── Extracted information

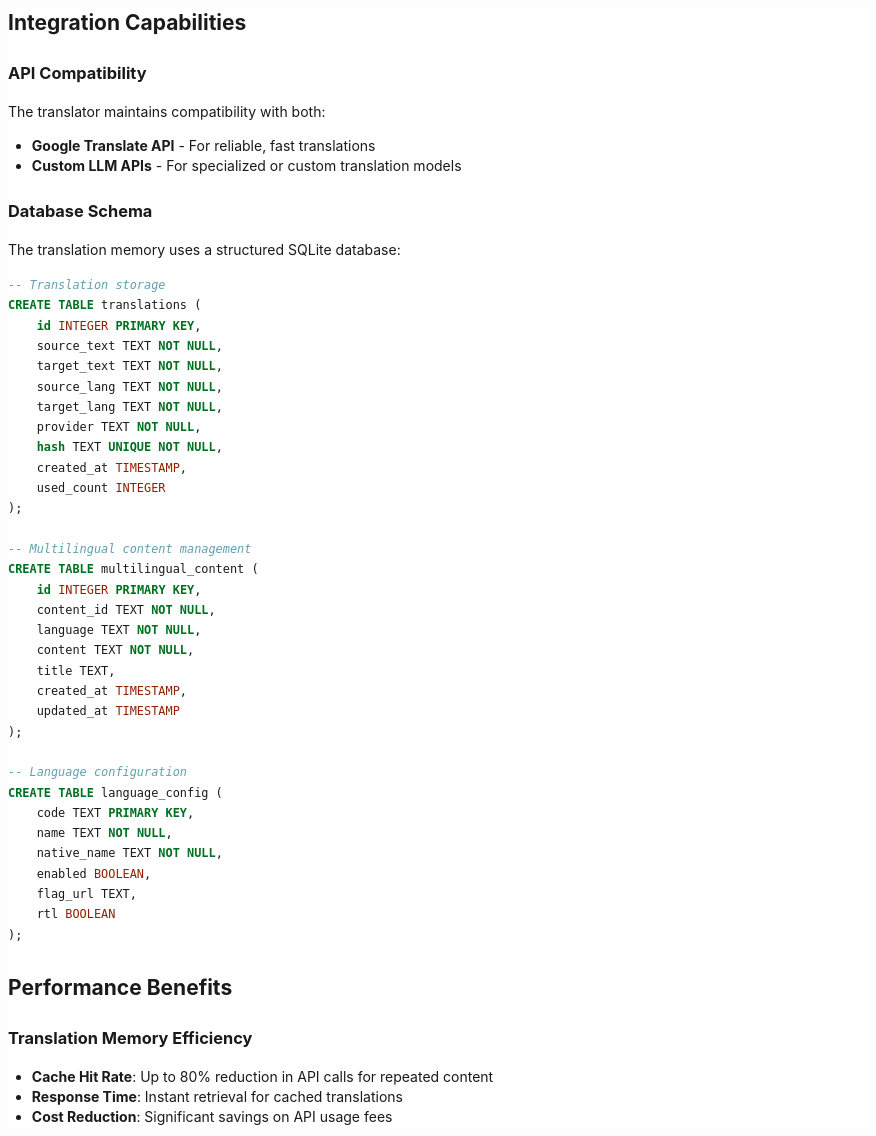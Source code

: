 ## Integration Capabilities

### API Compatibility
The translator maintains compatibility with both:
- **Google Translate API** - For reliable, fast translations
- **Custom LLM APIs** - For specialized or custom translation models

### Database Schema
The translation memory uses a structured SQLite database:

```sql
-- Translation storage
CREATE TABLE translations (
    id INTEGER PRIMARY KEY,
    source_text TEXT NOT NULL,
    target_text TEXT NOT NULL,
    source_lang TEXT NOT NULL,
    target_lang TEXT NOT NULL,
    provider TEXT NOT NULL,
    hash TEXT UNIQUE NOT NULL,
    created_at TIMESTAMP,
    used_count INTEGER
);

-- Multilingual content management
CREATE TABLE multilingual_content (
    id INTEGER PRIMARY KEY,
    content_id TEXT NOT NULL,
    language TEXT NOT NULL,
    content TEXT NOT NULL,
    title TEXT,
    created_at TIMESTAMP,
    updated_at TIMESTAMP
);

-- Language configuration
CREATE TABLE language_config (
    code TEXT PRIMARY KEY,
    name TEXT NOT NULL,
    native_name TEXT NOT NULL,
    enabled BOOLEAN,
    flag_url TEXT,
    rtl BOOLEAN
);
```

## Performance Benefits

### Translation Memory Efficiency
- **Cache Hit Rate**: Up to 80% reduction in API calls for repeated content
- **Response Time**: Instant retrieval for cached translations
- **Cost Reduction**: Significant savings on API usage fees
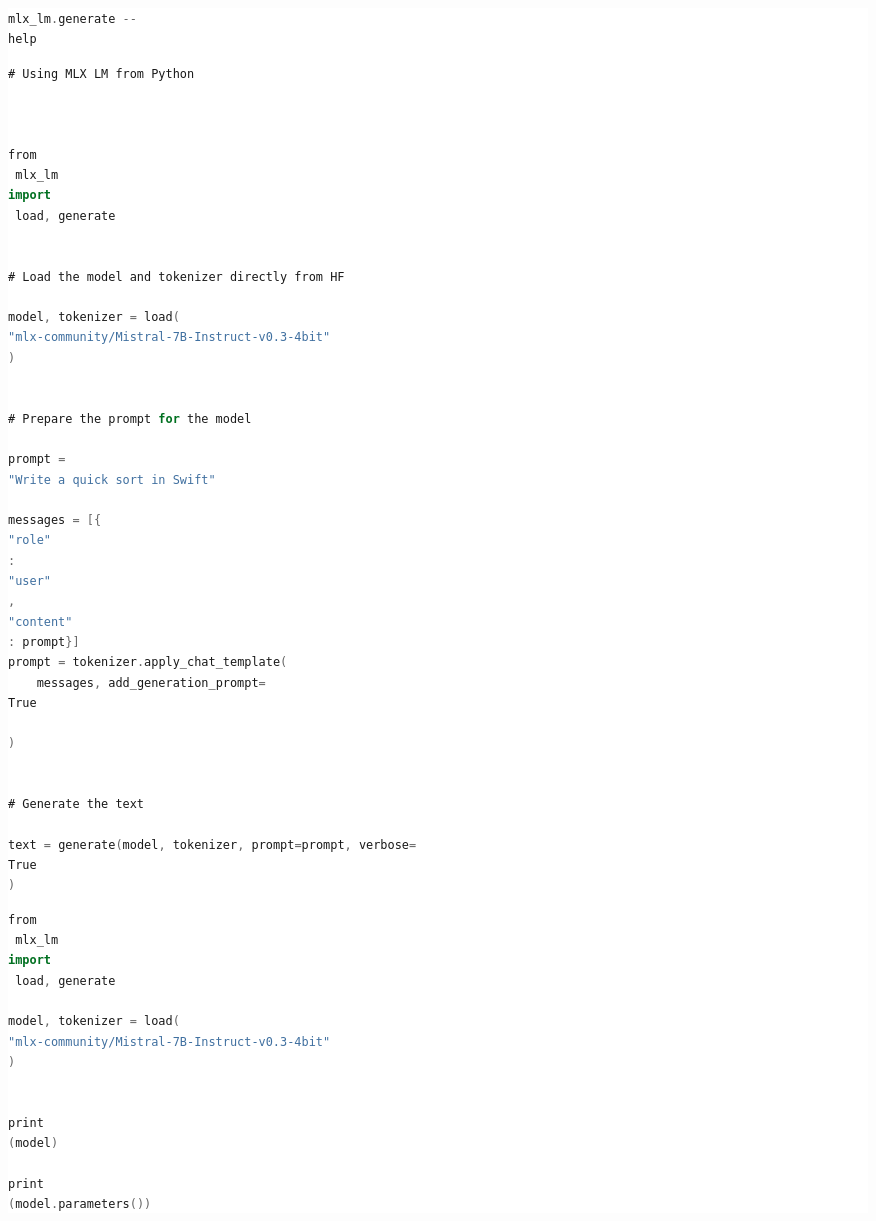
 ```swift
mlx_lm.generate --
help
```

```swift
# Using MLX LM from Python



from
 mlx_lm 
import
 load, generate


# Load the model and tokenizer directly from HF

model, tokenizer = load(
"mlx-community/Mistral-7B-Instruct-v0.3-4bit"
)


# Prepare the prompt for the model

prompt = 
"Write a quick sort in Swift"

messages = [{
"role"
: 
"user"
, 
"content"
: prompt}]
prompt = tokenizer.apply_chat_template(
    messages, add_generation_prompt=
True

)


# Generate the text

text = generate(model, tokenizer, prompt=prompt, verbose=
True
)
```

```swift
from
 mlx_lm 
import
 load, generate

model, tokenizer = load(
"mlx-community/Mistral-7B-Instruct-v0.3-4bit"
)


print
(model)

print
(model.parameters())
```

────

**Directions for this task**
Retype the records verbatim, but not their images.

**Problem solution**
Source code

: ## Integration Capabilities

### API Compatibility
The translator maintains compatibility with both:
- **Google Translate API** - For reliable, fast translations
- **Custom LLM APIs** - For specialized or custom translation models

### Database Schema
The translation memory uses a structured SQLite database:

```sql
-- Translation storage
CREATE TABLE translations (
    id INTEGER PRIMARY KEY,
    source_text TEXT NOT NULL,
    target_text TEXT NOT NULL,
    source_lang TEXT NOT NULL,
    target_lang TEXT NOT NULL,
    provider TEXT NOT NULL,
    hash TEXT UNIQUE NOT NULL,
    created_at TIMESTAMP,
    used_count INTEGER
);

-- Multilingual content management
CREATE TABLE multilingual_content (
    id INTEGER PRIMARY KEY,
    content_id TEXT NOT NULL,
    language TEXT NOT NULL,
    content TEXT NOT NULL,
    title TEXT,
    created_at TIMESTAMP,
    updated_at TIMESTAMP
);

-- Language configuration
CREATE TABLE language_config (
    code TEXT PRIMARY KEY,
    name TEXT NOT NULL,
    native_name TEXT NOT NULL,
    enabled BOOLEAN,
    flag_url TEXT,
    rtl BOOLEAN
);
```

## Performance Benefits

### Translation Memory Efficiency
- **Cache Hit Rate**: Up to 80% reduction in API calls for repeated content
- **Response Time**: Instant retrieval for cached translations
- **Cost Reduction**: Significant savings on API usage fees
 ```swift
mlx_lm.generate --
help
```

```swift
# Using MLX LM from Python



from
 mlx_lm 
import
 load, generate


# Load the model and tokenizer directly from HF

model, tokenizer = load(
"mlx-community/Mistral-7B-Instruct-v0.3-4bit"
)


# Prepare the prompt for the model

prompt = 
"Write a quick sort in Swift"

messages = [{
"role"
: 
"user"
, 
"content"
: prompt}]
prompt = tokenizer.apply_chat_template(
    messages, add_generation_prompt=
True

)


# Generate the text

text = generate(model, tokenizer, prompt=prompt, verbose=
True
)
```

```swift
from
 mlx_lm 
import
 load, generate

model, tokenizer = load(
"mlx-community/Mistral-7B-Instruct-v0.3-4bit"
)


print
(model)

print
(model.parameters())
```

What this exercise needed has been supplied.